[v4.0 vs v3.6] Germline pipeline had difference in header in GVCF file

Hi Parabricks team,

I was running Parabricks Germline pipeline with most of my sample ran on version 3.6, and some of my new samples ran with version 4.0 with the same options, the only difference is Docker Image.
But when I do joint-calling, I found out that the GVCF header is slightly different in DS, show as below:

## I grep "##INFO=<ID=DS," in each GVCF:
WGS_040_Father_v4.g.vcf	|	
WGS_040_Father_v3.6.g.vcf	|	##INFO=<ID=DS,Number=0,Type=Flag,Description="Were any of the samples downsampled?">
WGS_040_Mother_v4.g.vcf	|	
WGS_040_Mother_v3.6.g.vcf	|	##INFO=<ID=DS,Number=0,Type=Flag,Description="Were any of the samples downsampled?">
WGS_040_Proband_v4.g.vcf	|	
WGS_040_Proband_v3.6.g.vcf	|	##INFO=<ID=DS,Number=0,Type=Flag,Description="Were any of the samples downsampled?">
WGS_040_Sibling_v4.g.vcf	|	
WGS_040_Sibling_v3.6.g.vcf	|	##INFO=<ID=DS,Number=0,Type=Flag,Description="Were any of the samples downsampled?">

When I checked documents, I did’t see any note of the difference of Germline options.
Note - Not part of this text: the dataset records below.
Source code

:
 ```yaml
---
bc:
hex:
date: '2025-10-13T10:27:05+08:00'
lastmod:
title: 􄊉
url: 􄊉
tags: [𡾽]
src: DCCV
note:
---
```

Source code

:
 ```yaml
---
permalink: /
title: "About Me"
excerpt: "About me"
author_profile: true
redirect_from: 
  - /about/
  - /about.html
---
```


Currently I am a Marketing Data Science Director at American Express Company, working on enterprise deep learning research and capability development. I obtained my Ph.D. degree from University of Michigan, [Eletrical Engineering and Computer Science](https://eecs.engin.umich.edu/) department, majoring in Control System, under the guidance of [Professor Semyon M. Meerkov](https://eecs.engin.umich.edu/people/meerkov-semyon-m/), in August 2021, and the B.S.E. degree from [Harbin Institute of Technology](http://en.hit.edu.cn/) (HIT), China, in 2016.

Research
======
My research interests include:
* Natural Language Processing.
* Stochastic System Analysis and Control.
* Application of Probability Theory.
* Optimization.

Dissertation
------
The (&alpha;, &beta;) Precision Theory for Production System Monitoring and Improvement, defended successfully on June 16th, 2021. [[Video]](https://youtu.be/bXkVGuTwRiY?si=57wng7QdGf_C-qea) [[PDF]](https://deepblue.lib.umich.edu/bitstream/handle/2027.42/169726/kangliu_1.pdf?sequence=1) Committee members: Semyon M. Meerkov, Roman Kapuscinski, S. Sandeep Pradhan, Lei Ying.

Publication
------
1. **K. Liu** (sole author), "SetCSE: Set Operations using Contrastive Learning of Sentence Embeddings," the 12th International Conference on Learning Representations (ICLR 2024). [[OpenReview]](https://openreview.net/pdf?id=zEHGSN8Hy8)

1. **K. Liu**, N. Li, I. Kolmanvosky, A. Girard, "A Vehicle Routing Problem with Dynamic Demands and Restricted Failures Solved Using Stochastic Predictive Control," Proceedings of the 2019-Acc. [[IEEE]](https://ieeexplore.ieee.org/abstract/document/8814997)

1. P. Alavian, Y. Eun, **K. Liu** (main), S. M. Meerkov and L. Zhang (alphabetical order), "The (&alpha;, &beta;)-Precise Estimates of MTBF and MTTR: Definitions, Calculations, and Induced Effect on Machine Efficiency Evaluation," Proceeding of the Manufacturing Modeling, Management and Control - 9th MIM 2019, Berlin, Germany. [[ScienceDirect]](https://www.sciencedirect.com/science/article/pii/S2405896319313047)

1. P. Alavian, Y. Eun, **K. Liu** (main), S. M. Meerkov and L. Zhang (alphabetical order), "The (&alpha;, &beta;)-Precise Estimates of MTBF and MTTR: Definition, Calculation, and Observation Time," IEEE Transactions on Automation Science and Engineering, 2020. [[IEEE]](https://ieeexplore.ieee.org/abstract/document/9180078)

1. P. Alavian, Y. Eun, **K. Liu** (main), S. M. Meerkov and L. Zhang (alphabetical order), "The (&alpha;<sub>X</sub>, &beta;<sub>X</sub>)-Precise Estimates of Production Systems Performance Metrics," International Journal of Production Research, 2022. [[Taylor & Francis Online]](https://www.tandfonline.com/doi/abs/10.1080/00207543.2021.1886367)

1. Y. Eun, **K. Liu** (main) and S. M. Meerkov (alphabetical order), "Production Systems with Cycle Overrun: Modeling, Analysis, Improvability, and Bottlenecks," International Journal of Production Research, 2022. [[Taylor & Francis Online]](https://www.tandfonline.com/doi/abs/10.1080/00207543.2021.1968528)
That’s why I assume the default stay the same between v3.6 and v4.0.
So, I’m wondering if there are any difference in v4.0, compared to v3.6, might cause this problem?
And how can I output “<ID=DS,Number=0,Type=Flag,Description=“Were any of the samples downsampled?”>” in header on my next run on version 4.0?
I try to consist my gvcf header to avoid re-run my old sample and/or manually correct the header one-by-one. Thanks for help!

Po-Ying

Hey @fup,

Different versions of Parabricks germline are are based on different versions of GATK so there will be some subtle differences in versions. The latest version 4.0.0-1 uses BWA version 0.7.15 should match results from GATK version 4.2.0.0. I believe that 3.6 results should match with GATK 4.0 or even earlier, so that could explain the differences in the GVCF header.